▶ TASK OBJECTIVE
Repeat verbatim, and only, the lines of the data below, beginning at the line that contains "not take effect." and stopping after the line that contains "the lecture's appendices, in".

▶ DATA LISTING

● ● ● ● ●

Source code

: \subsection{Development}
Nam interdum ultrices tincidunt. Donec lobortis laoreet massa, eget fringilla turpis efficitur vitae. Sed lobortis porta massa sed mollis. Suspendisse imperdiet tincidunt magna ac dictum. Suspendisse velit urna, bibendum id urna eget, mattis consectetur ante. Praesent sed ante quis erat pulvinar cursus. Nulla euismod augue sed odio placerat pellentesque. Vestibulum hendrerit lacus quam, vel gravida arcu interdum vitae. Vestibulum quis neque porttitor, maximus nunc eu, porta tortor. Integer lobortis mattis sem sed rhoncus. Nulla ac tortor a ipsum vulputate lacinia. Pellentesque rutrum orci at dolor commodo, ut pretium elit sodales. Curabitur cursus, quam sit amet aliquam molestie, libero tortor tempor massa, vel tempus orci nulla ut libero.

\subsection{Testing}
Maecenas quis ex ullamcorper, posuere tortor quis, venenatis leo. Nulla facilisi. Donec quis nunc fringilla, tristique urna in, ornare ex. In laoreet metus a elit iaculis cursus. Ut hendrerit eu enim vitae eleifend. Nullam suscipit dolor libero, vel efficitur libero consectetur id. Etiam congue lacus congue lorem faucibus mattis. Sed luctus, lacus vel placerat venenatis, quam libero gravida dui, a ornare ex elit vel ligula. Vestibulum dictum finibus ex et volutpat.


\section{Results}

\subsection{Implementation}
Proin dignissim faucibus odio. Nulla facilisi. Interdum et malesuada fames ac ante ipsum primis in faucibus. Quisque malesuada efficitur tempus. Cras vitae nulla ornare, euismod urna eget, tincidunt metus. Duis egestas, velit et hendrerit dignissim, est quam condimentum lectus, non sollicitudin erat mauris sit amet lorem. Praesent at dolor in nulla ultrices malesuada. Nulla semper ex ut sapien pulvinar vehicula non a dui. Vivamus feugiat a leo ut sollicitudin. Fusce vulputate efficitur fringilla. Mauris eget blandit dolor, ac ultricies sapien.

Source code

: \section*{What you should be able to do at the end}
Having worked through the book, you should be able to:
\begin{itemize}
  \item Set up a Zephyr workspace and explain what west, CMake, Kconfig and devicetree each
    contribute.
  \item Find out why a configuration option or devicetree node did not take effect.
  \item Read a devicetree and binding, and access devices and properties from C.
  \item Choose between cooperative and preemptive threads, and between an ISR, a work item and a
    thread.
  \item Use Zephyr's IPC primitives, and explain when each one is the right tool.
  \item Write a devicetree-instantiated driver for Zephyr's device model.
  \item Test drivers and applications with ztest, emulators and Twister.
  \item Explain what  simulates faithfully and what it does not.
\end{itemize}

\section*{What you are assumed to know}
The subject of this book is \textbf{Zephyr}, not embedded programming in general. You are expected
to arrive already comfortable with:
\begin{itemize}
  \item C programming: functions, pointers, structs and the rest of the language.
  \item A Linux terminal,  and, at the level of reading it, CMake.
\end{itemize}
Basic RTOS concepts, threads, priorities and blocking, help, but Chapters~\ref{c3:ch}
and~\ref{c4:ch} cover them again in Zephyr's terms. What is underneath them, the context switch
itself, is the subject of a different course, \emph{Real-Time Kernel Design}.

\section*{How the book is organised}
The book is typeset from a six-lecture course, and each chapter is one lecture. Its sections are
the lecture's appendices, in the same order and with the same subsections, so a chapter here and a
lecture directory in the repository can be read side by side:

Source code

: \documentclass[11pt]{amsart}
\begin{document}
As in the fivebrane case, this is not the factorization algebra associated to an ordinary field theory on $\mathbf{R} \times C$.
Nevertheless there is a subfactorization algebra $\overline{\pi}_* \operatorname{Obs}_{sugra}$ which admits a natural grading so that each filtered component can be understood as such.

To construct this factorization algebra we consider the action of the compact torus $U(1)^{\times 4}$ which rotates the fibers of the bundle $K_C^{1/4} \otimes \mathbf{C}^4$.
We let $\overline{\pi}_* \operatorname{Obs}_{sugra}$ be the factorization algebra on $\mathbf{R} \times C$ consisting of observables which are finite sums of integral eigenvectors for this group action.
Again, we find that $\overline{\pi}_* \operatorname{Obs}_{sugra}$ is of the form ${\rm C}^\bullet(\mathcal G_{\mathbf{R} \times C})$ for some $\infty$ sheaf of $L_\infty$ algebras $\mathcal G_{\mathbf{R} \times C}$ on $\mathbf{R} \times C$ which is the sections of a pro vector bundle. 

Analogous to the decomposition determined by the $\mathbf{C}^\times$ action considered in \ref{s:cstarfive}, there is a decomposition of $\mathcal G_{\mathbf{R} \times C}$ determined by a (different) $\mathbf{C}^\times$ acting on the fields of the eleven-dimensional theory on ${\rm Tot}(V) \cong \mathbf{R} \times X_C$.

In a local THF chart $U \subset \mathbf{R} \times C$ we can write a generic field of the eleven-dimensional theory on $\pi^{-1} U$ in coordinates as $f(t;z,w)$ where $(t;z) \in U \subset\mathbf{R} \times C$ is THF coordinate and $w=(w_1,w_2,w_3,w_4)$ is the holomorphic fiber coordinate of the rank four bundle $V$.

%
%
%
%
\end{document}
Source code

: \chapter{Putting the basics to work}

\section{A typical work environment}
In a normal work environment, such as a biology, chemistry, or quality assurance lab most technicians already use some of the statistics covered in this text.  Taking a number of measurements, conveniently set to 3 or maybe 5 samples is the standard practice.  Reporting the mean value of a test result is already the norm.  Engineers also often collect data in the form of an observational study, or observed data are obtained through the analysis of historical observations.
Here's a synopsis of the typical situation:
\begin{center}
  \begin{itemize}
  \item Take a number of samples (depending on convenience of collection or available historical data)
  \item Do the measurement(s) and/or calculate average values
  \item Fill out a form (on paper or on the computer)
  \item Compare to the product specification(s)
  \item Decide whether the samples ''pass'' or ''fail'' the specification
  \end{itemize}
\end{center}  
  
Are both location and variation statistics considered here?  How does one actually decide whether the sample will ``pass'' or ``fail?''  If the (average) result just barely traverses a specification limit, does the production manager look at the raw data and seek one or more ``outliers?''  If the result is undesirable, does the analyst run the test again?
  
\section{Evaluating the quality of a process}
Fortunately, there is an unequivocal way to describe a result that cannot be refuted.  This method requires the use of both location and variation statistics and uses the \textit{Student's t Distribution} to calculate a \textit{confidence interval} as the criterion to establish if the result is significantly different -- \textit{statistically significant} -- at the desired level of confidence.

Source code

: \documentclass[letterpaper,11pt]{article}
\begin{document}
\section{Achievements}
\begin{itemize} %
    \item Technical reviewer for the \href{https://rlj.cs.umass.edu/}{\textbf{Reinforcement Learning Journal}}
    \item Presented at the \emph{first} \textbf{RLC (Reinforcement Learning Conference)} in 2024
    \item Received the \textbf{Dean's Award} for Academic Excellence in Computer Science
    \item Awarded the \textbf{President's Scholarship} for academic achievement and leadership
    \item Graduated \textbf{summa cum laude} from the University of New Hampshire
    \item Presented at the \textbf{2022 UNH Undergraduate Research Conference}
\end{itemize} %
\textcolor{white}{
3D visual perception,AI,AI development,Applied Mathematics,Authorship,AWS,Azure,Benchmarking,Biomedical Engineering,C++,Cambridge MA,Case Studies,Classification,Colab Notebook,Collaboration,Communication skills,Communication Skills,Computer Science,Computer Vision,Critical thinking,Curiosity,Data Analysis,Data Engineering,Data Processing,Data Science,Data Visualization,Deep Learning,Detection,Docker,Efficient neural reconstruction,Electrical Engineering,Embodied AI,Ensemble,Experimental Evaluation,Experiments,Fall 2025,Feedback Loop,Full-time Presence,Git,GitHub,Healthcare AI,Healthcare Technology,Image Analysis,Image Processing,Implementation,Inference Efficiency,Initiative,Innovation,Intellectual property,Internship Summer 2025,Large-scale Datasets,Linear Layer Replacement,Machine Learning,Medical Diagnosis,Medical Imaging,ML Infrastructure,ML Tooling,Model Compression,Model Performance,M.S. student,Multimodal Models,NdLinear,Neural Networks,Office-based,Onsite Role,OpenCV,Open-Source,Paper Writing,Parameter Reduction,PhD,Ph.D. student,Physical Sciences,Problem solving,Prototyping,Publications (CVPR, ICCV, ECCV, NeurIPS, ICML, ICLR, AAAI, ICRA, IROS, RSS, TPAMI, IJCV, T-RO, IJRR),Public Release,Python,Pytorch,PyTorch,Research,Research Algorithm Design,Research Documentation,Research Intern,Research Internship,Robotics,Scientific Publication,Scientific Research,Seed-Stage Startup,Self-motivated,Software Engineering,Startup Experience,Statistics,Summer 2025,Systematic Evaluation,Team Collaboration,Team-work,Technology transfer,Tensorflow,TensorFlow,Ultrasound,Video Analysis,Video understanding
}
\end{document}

● ● ● ● ●

▶ RESPONSE TO THE EXERCISE
  \item Find out why a configuration option or devicetree node did not take effect.
  \item Read a devicetree and binding, and access devices and properties from C.
  \item Choose between cooperative and preemptive threads, and between an ISR, a work item and a
    thread.
  \item Use Zephyr's IPC primitives, and explain when each one is the right tool.
  \item Write a devicetree-instantiated driver for Zephyr's device model.
  \item Test drivers and applications with ztest, emulators and Twister.
  \item Explain what  simulates faithfully and what it does not.
\end{itemize}

\section*{What you are assumed to know}
The subject of this book is \textbf{Zephyr}, not embedded programming in general. You are expected
to arrive already comfortable with:
\begin{itemize}
  \item C programming: functions, pointers, structs and the rest of the language.
  \item A Linux terminal,  and, at the level of reading it, CMake.
\end{itemize}
Basic RTOS concepts, threads, priorities and blocking, help, but Chapters~\ref{c3:ch}
and~\ref{c4:ch} cover them again in Zephyr's terms. What is underneath them, the context switch
itself, is the subject of a different course, \emph{Real-Time Kernel Design}.

\section*{How the book is organised}
The book is typeset from a six-lecture course, and each chapter is one lecture. Its sections are
the lecture's appendices, in the same order and with the same subsections, so a chapter here and a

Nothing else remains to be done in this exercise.